A word about Spanish suburbs.  They are both like and unlike American ones.  "Unlike" in that they do not consist of single-family homes, but of huge apartment blocks.  "Like" in their general dehumanization.  This place was clearly designed to be walkable, but no one was walking.  An occasional family with a stroller appeared to remind us that this was not an empty movie set.  "Like," too, in they are the place to find shopping malls and big-box retail.  You'll be happy to know that we found we have access, not only to a Starbucks, but to a TGI Fridays.  I can sense your collective sigh of relief, readers.  Where would we be without ready access to a TGI Fridays?  Good thing we're not in Cambodia.  I hear they only have Bennigans there.

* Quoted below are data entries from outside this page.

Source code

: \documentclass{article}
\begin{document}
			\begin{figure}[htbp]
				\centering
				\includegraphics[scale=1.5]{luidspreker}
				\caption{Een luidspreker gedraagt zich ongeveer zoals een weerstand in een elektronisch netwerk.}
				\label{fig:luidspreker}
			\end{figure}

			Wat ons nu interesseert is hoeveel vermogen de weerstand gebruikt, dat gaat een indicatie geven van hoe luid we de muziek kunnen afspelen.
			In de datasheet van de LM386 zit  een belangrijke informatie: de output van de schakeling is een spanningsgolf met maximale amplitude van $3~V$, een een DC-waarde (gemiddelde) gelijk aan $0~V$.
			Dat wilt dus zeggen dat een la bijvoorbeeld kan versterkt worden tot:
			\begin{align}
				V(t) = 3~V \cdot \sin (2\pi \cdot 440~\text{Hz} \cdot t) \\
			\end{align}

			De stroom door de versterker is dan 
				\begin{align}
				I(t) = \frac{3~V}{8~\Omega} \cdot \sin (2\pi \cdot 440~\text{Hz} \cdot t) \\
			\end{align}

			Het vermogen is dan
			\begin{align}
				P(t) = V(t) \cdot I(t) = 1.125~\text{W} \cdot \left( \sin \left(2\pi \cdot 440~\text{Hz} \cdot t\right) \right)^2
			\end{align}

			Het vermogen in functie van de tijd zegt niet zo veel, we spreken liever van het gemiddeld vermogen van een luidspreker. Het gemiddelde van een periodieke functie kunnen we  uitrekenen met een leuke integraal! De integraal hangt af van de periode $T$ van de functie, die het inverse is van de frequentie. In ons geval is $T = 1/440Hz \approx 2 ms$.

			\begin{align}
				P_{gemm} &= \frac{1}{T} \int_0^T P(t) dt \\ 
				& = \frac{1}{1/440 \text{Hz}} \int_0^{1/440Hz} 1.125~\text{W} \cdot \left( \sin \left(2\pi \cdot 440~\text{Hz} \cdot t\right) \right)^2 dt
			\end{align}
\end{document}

Incorrigible in our newly-minted urban hipsterness, we WALKED from the metro to IKEA, only to be sucked into the gaping maw of this enormous Swedish retail establishment.  We were quickly accosted by a young woman who wanted us to sign up for an IKEA Family card, which we did, although we were entirely unaware of the benefits because she recited her canned speech so damn fast.  We were then ushered into the Exhibition space.  You see, I have never been to an IKEA, despite the fact that one is available only an hour from where I grew up. The stores actually have a designated route through them.  You gape at exhibition spaces, where all the beautiful furniture is assembled and sharply accessorized, then you go downstairs, still following the designated route, first through the spaces with the accessories and then through the warehouse with the boxes of unassembled furniture.

Half of Spain is following the same route, debating the same throw cushions and dishware.  The prices are astonishingly cheap, which is why everyone is there, but you soon arrive at the creepy realization that literally hundreds – no, thousands – of people are going to live in spaces decorated exactly like yours.  Right now, I know that throughout Central Spain, there are people sitting at a table exactly like mine, drinking out of a glass exactly like mine.  (The entire apartment, we realized, is furnished with the cheapest possible furniture form IKEA) I wonder if they are also blogging about the experience.  Perhaps they are even wondering, like I am, if someone else is blogging about IKEA.  But perhaps, they are also looking around at all the stuff they got for next to nothing and, like me, are finding that possibility a lot less creepy.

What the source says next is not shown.